**ABOUT THIS TASK**
Please return the full listing exactly as written, with the images removed.

**INPUT MATERIAL**
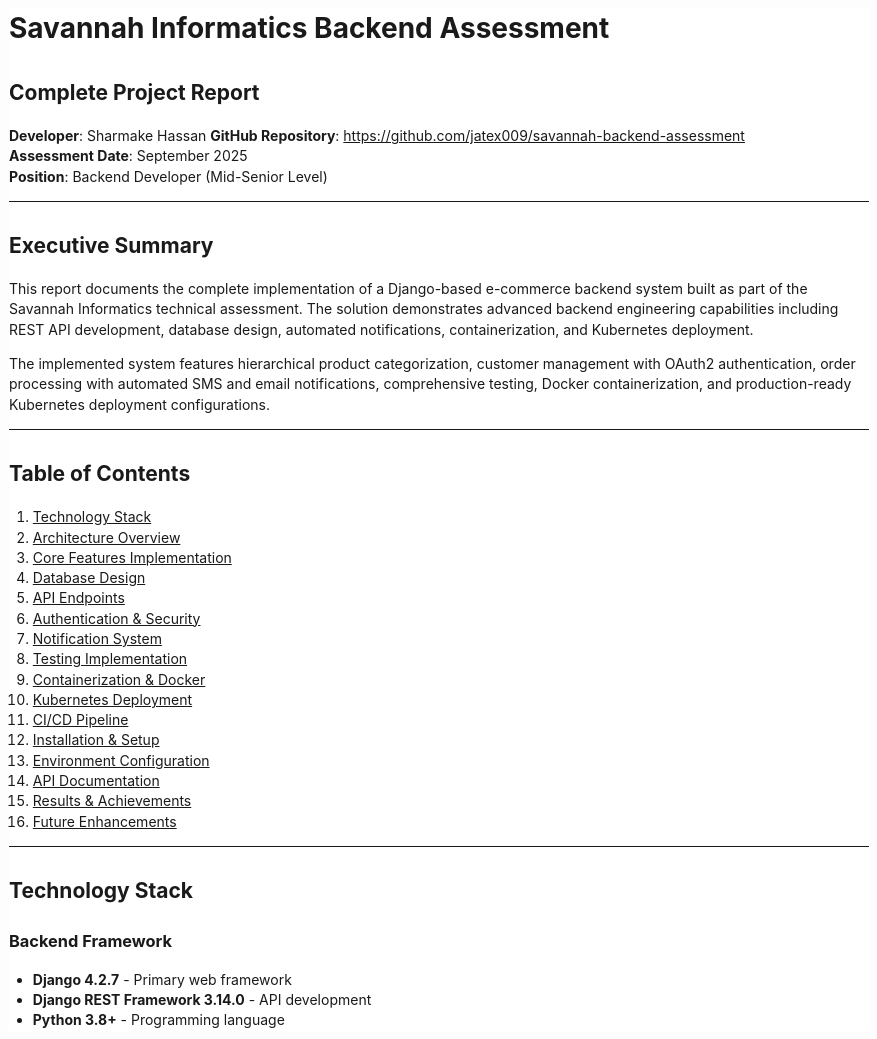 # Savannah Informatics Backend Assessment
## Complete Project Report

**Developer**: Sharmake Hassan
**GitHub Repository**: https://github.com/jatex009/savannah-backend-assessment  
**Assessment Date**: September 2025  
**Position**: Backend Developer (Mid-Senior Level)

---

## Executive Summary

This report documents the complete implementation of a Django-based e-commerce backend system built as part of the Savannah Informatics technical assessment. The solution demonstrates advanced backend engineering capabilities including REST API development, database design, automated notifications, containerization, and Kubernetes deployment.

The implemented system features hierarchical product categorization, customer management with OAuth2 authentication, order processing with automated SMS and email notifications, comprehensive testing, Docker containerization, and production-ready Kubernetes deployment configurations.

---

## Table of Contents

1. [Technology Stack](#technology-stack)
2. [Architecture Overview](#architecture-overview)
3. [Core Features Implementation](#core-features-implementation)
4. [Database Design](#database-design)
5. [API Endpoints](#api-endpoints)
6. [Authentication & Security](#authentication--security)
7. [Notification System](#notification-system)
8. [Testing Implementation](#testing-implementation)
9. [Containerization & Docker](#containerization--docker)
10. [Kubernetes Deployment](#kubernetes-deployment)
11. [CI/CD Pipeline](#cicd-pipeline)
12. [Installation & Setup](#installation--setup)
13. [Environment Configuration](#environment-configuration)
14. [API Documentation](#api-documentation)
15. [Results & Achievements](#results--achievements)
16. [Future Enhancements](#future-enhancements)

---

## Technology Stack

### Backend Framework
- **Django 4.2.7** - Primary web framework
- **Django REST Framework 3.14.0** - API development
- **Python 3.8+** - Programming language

**SOLUTION TO THIS TASK**
 # Savannah Informatics Backend Assessment
## Complete Project Report

**Developer**: Sharmake Hassan
**GitHub Repository**: https://github.com/jatex009/savannah-backend-assessment  
**Assessment Date**: September 2025  
**Position**: Backend Developer (Mid-Senior Level)

---

## Executive Summary

This report documents the complete implementation of a Django-based e-commerce backend system built as part of the Savannah Informatics technical assessment. The solution demonstrates advanced backend engineering capabilities including REST API development, database design, automated notifications, containerization, and Kubernetes deployment.

The implemented system features hierarchical product categorization, customer management with OAuth2 authentication, order processing with automated SMS and email notifications, comprehensive testing, Docker containerization, and production-ready Kubernetes deployment configurations.

---

## Table of Contents

1. [Technology Stack](#technology-stack)
2. [Architecture Overview](#architecture-overview)
3. [Core Features Implementation](#core-features-implementation)
4. [Database Design](#database-design)
5. [API Endpoints](#api-endpoints)
6. [Authentication & Security](#authentication--security)
7. [Notification System](#notification-system)
8. [Testing Implementation](#testing-implementation)
9. [Containerization & Docker](#containerization--docker)
10. [Kubernetes Deployment](#kubernetes-deployment)
11. [CI/CD Pipeline](#cicd-pipeline)
12. [Installation & Setup](#installation--setup)
13. [Environment Configuration](#environment-configuration)
14. [API Documentation](#api-documentation)
15. [Results & Achievements](#results--achievements)
16. [Future Enhancements](#future-enhancements)

---

## Technology Stack

### Backend Framework
- **Django 4.2.7** - Primary web framework
- **Django REST Framework 3.14.0** - API development
- **Python 3.8+** - Programming language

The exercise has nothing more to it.